Your answer should consist of each line from the data below that contains "valores".

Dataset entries
# # # #

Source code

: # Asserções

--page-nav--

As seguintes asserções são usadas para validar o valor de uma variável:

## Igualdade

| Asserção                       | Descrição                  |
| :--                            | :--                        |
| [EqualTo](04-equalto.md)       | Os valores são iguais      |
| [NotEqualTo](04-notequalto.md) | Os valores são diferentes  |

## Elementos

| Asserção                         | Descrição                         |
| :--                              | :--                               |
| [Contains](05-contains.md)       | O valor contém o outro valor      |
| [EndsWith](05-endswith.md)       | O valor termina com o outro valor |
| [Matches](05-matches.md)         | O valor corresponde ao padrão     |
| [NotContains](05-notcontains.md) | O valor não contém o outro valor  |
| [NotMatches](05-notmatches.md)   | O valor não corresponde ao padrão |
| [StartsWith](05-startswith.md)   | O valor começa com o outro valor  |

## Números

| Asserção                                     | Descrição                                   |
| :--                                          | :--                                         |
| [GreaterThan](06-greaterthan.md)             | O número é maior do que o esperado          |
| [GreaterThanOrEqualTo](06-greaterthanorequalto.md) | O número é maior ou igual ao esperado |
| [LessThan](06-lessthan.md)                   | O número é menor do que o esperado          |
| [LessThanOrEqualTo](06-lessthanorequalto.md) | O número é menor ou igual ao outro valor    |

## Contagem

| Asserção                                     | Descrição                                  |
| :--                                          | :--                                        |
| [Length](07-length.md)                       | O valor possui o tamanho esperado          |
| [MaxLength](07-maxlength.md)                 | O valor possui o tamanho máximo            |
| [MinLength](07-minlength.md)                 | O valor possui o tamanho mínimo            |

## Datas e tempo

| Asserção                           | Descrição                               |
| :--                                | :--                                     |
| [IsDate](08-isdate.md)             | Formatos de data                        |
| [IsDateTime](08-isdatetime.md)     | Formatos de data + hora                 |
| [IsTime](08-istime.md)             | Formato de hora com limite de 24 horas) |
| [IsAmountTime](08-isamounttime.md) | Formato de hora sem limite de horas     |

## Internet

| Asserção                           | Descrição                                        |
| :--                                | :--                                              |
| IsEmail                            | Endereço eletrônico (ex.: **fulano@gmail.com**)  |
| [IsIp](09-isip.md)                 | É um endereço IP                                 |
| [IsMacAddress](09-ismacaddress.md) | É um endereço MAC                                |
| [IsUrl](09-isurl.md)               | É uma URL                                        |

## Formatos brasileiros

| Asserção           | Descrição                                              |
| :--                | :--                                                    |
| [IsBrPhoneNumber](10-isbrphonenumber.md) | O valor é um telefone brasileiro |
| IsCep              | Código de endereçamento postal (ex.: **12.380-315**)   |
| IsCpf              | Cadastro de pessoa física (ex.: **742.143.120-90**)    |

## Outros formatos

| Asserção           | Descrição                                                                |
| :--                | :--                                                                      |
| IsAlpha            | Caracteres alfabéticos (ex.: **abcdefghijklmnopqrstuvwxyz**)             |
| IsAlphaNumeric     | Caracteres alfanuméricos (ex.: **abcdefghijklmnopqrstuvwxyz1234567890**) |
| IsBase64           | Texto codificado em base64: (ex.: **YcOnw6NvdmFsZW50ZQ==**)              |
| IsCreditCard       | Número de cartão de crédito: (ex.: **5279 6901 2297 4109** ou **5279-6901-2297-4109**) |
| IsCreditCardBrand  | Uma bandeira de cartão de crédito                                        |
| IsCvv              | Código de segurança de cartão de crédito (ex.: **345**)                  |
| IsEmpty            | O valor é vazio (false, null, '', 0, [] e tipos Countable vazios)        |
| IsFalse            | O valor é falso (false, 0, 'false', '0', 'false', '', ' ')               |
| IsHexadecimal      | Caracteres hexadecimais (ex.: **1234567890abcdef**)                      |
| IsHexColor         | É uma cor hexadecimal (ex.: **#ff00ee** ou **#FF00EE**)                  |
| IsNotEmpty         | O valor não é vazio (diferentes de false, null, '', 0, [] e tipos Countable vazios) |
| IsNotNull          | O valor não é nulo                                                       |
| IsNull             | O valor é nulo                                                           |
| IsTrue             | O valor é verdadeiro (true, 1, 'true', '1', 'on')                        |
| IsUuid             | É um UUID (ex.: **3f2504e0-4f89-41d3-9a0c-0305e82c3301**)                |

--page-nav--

# # # #

# [RESULT]
| [EqualTo](04-equalto.md)       | Os valores são iguais      |
| [NotEqualTo](04-notequalto.md) | Os valores são diferentes  |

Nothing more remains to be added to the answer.